§ Exercise prompt
Print each line exactly, beginning with the one where "O usuário deve" appears and ending at the last line below.

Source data
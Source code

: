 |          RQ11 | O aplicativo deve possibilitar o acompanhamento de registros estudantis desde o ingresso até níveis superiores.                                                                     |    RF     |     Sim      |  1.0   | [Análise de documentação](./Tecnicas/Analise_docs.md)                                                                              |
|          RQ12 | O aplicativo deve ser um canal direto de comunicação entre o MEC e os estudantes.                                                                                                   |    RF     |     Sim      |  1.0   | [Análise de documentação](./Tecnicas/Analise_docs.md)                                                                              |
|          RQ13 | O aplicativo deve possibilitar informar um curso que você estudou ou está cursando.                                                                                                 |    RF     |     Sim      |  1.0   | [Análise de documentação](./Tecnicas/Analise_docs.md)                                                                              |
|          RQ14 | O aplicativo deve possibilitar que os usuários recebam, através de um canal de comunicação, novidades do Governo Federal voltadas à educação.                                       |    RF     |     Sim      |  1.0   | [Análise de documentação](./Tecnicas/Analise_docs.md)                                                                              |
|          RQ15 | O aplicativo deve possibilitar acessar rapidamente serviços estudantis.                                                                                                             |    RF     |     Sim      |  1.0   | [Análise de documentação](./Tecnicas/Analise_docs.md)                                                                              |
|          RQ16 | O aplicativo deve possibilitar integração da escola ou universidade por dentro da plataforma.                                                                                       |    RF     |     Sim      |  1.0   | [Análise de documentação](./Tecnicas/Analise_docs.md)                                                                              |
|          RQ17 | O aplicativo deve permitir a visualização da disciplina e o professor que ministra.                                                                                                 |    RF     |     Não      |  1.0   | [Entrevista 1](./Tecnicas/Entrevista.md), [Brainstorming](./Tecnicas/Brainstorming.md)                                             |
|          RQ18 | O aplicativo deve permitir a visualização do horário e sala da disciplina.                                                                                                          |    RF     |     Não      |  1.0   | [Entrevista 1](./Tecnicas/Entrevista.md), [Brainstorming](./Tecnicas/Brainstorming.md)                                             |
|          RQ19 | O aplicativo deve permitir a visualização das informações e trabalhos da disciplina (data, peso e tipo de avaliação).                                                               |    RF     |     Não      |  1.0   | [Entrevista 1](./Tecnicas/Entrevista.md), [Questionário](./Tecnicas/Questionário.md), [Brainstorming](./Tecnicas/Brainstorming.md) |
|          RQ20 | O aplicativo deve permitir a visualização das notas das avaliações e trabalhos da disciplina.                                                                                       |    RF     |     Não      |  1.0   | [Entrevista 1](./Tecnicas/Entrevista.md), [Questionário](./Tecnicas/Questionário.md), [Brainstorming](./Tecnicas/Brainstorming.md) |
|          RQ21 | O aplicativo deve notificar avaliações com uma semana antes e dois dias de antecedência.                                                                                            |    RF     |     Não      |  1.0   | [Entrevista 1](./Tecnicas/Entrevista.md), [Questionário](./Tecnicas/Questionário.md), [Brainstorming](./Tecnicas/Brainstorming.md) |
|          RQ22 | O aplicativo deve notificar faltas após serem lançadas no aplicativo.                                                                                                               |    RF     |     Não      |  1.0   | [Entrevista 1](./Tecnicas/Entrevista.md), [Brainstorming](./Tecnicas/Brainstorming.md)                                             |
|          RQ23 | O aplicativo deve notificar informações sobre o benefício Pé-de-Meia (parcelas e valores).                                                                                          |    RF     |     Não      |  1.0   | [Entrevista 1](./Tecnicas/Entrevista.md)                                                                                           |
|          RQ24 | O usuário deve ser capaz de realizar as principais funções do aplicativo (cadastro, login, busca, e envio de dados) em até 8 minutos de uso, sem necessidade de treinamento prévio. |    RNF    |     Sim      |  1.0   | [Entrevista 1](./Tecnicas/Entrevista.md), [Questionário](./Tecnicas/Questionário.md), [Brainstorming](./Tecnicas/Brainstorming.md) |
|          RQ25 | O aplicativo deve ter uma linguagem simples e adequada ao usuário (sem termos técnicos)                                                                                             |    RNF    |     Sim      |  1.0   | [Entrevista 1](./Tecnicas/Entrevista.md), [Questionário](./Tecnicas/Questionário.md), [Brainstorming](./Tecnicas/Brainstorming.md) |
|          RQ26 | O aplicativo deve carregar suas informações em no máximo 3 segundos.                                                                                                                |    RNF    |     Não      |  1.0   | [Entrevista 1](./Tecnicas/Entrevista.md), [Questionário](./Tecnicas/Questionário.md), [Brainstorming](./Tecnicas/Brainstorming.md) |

§ Result
|          RQ24 | O usuário deve ser capaz de realizar as principais funções do aplicativo (cadastro, login, busca, e envio de dados) em até 8 minutos de uso, sem necessidade de treinamento prévio. |    RNF    |     Sim      |  1.0   | [Entrevista 1](./Tecnicas/Entrevista.md), [Questionário](./Tecnicas/Questionário.md), [Brainstorming](./Tecnicas/Brainstorming.md) |
|          RQ25 | O aplicativo deve ter uma linguagem simples e adequada ao usuário (sem termos técnicos)                                                                                             |    RNF    |     Sim      |  1.0   | [Entrevista 1](./Tecnicas/Entrevista.md), [Questionário](./Tecnicas/Questionário.md), [Brainstorming](./Tecnicas/Brainstorming.md) |
|          RQ26 | O aplicativo deve carregar suas informações em no máximo 3 segundos.                                                                                                                |    RNF    |     Não      |  1.0   | [Entrevista 1](./Tecnicas/Entrevista.md), [Questionário](./Tecnicas/Questionário.md), [Brainstorming](./Tecnicas/Brainstorming.md) |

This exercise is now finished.